Wanchese is a true working community of commercial fishermen, shrimpers, dredgers, tugboat captains and all manner of native Outer Bankers—not the “come-heres” from parts North. That hungry species has been striving mightily to modernize the rustic essence of these barrier islands for five decades now. Sadly, they’ve succeeded.

But don’t take my word for it. Here’s how the Richmond Times- Dispatch’s Charles McDowell described the trend in a column back on Sept. 3, 1961:

“The Outer Banks of North Carolina, only recently the remote retreat of tourists who preferred lonely sand and wind and waving sea oats to the company of other tourists, is rapidly becoming one of the great tourist thoroughfares of the East Coast.

“New bridges, new roads and better ferry schedules are bringing streams of travelers across Currituck Sound from the north, across Croatan Sound to Roanoke Island from the west, and up the thin sand strip of Ocracoke Island from the south.

“Cape Hatteras, which used to be the very symbol of windswept loneliness in this part of the country, had nearly 150,000 visitors in one month this summer.”

By 2021, Cape Hatteras National Seashore had hosted a record of three million tourists. But not little Wanchese. No, this community perched on the southern tip of Roanoke Island is home to fewer than 2,000 working residents. There are bait shops, boat builders, diesel tanks, seafood processing plants and a water tower labeled “Wanchese Harbor.” It’s the tallest structure around, one that dwarfs the tiny shingle-style homes sprinkled about. 

The marina here is populated with a wide assortment of pleasure craft, charter boats and long-term, heavy-duty, commercial fishing vessels. Think: “Wicked Tuna OBX.”  “They work out of here,” McDonald says.

This 32-year-old is an Outer Banks native, educated at first at Kitty Hawk Elementary, then Kill Devil Hills Middle and High Schools. He earned his captain’s license at the nearby Coastal Studies Institute, taking an eight-day course and passing the test on his first try.

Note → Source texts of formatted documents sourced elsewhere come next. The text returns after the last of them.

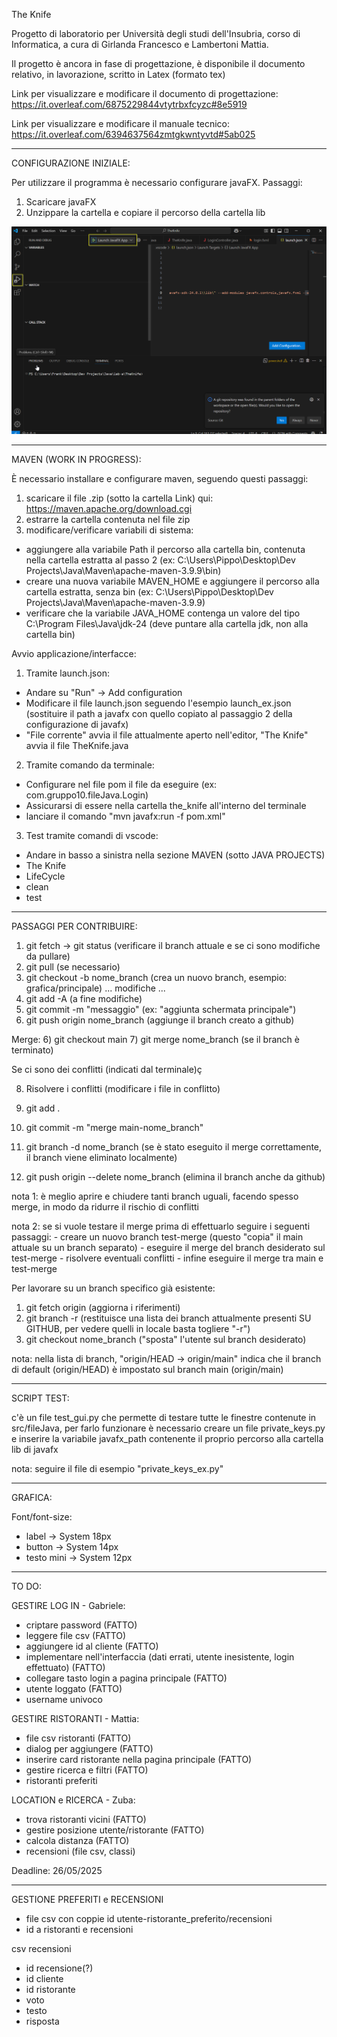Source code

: The Knife

Progetto di laboratorio per Università degli studi dell'Insubria, corso di Informatica, a cura di Girlanda Francesco e Lambertoni Mattia.

Il progetto è ancora in fase di progettazione, è disponibile il documento relativo, in lavorazione, scritto in Latex (formato tex)

Link per visualizzare e modificare il documento di progettazione: https://it.overleaf.com/6875229844vtytrbxfcyzc#8e5919

Link per visualizzare e modificare il manuale tecnico: https://it.overleaf.com/6394637564zmtgkwntyvtd#5ab025

------------------------------------------------------------------------------------------------------------------------------------------------------------------------

CONFIGURAZIONE INIZIALE:

Per utilizzare il programma è necessario configurare javaFX. Passaggi:

1) Scaricare javaFX
2) Unzippare la cartella e copiare il percorso della cartella lib

![Screenshot](Documentazione/img/istruzioni_avvio.png)

------------------------------------------------------------------------------------------------------------------------------------------------------------------------

MAVEN (WORK IN PROGRESS):

È necessario installare e configurare maven, seguendo questi passaggi:

1) scaricare il file .zip (sotto la cartella Link) qui: https://maven.apache.org/download.cgi
2) estrarre la cartella contenuta nel file zip
3) modificare/verificare variabili di sistema: 
- aggiungere alla variabile Path il percorso alla cartella bin, contenuta nella cartella estratta al passo 2 (ex: C:\Users\Pippo\Desktop\Dev Projects\Java\Maven\apache-maven-3.9.9\bin)
- creare una nuova variabile MAVEN_HOME e aggiungere il percorso alla cartella estratta, senza bin (ex: C:\Users\Pippo\Desktop\Dev Projects\Java\Maven\apache-maven-3.9.9)
- verificare che la variabile JAVA_HOME contenga un valore del tipo C:\Program Files\Java\jdk-24 (deve puntare alla cartella jdk, non alla cartella bin)

Avvio applicazione/interfacce:

1) Tramite launch.json:

- Andare su "Run" -> Add configuration
- Modificare il file launch.json seguendo l'esempio launch_ex.json (sostituire il path a javafx con quello copiato al passaggio 2 della configurazione di javafx)
- "File corrente" avvia il file attualmente aperto nell'editor, "The Knife" avvia il file TheKnife.java

2) Tramite comando da terminale:

- Configurare nel file pom il file da eseguire (ex: com.gruppo10.fileJava.Login) 
- Assicurarsi di essere nella cartella the_knife all'interno del terminale
- lanciare il comando "mvn javafx:run -f pom.xml"

3) Test tramite comandi di vscode:

- Andare in basso a sinistra nella sezione MAVEN (sotto JAVA PROJECTS)
- The Knife
- LifeCycle
- clean
- test

------------------------------------------------------------------------------------------------------------------------------------------------------------------------

PASSAGGI PER CONTRIBUIRE:

1) git fetch -> git status (verificare il branch attuale e se ci sono modifiche da pullare)
2) git pull (se necessario)
3) git checkout -b nome_branch (crea un nuovo branch, esempio: grafica/principale)
...
modifiche
...
4) git add -A (a fine modifiche)
5) git commit -m "messaggio" (ex: "aggiunta schermata principale")
6) git push origin nome_branch (aggiunge il branch creato a github)

Merge:
6) git checkout main
7) git merge nome_branch (se il branch è terminato)

Se ci sono dei conflitti (indicati dal terminale)ç

8) Risolvere i conflitti (modificare i file in conflitto)
9) git add .
10) git commit -m "merge main-nome_branch"

11) git branch -d nome_branch (se è stato eseguito il merge correttamente, il branch viene eliminato localmente)
12) git push origin --delete nome_branch (elimina il branch anche da github)

nota 1: è meglio aprire e chiudere tanti branch uguali, facendo spesso merge, in modo da ridurre il rischio di conflitti

nota 2: se si vuole testare il merge prima di effettuarlo seguire i seguenti passaggi: - creare un nuovo branch test-merge (questo "copia" il main attuale su un branch separato)
                                                                                       - eseguire il merge del branch desiderato sul test-merge
                                                                                       - risolvere eventuali conflitti
                                                                                       - infine eseguire il merge tra main e test-merge

Per lavorare su un branch specifico già esistente:

1) git fetch origin (aggiorna i riferimenti)
2) git branch -r (restituisce una lista dei branch attualmente presenti SU GITHUB, per vedere quelli in locale basta togliere "-r")
3) git checkout nome_branch ("sposta" l'utente sul branch desiderato)

nota: nella lista di branch, "origin/HEAD -> origin/main" indica che il branch di default (origin/HEAD) è impostato sul branch main (origin/main)

------------------------------------------------------------------------------------------------------------------------------------------------------------------------

SCRIPT TEST:

c'è un file test_gui.py che permette di testare tutte le finestre contenute in src/fileJava, per farlo funzionare è necessario creare un file private_keys.py e inserire la variabile javafx_path contenente il proprio percorso alla cartella lib di javafx

nota: seguire il file di esempio "private_keys_ex.py"

------------------------------------------------------------------------------------------------------------------------------------------------------------------------

GRAFICA:

Font/font-size:

- label -> System 18px
- button -> System 14px
- testo mini -> System 12px

------------------------------------------------------------------------------------------------------------------------------------------------------------------------

TO DO:

GESTIRE LOG IN - Gabriele:

- criptare password (FATTO)
- leggere file csv (FATTO)
- aggiungere id al cliente (FATTO)
- implementare nell'interfaccia (dati errati, utente inesistente, login effettuato) (FATTO)
- collegare tasto login a pagina principale (FATTO)
- utente loggato (FATTO)
- username univoco 

GESTIRE RISTORANTI - Mattia:

- file csv ristoranti (FATTO)
- dialog per aggiungere (FATTO)
- inserire card ristorante nella pagina principale (FATTO)
- gestire ricerca e filtri (FATTO)
- ristoranti preferiti

LOCATION e RICERCA - Zuba:

- trova ristoranti vicini (FATTO)
- gestire posizione utente/ristorante (FATTO)
- calcola distanza (FATTO)
- recensioni (file csv, classi)


Deadline: 26/05/2025

------------------------------------------------------------------------------------------------------------------------------------------------------------------------

GESTIONE PREFERITI e RECENSIONI

- file csv con coppie id utente-ristorante_preferito/recensioni
- id a ristoranti e recensioni

csv recensioni 

- id recensione(?)
- id cliente
- id ristorante
- voto
- testo
- risposta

He started fishing these waters early. “Growing up around here, you go surfing when the waves are good, and you fish when they’re not,” he says. “I kind of fell in love with fishing and ran away with it.”

He began with kayaks and a jon boat—a 20-foot KenCraft—from the Eastern Shore. Next up: a Carolina skiff. Now he pilots a 24-foot, flatbottom KenCraft Bay Rider powered by a Yamaha 150. It’s the perfect vehicle for the quick spurts and scoots needed in the shallow water on the sound side. From it, McDonald’s caught his share of citation trout and drum.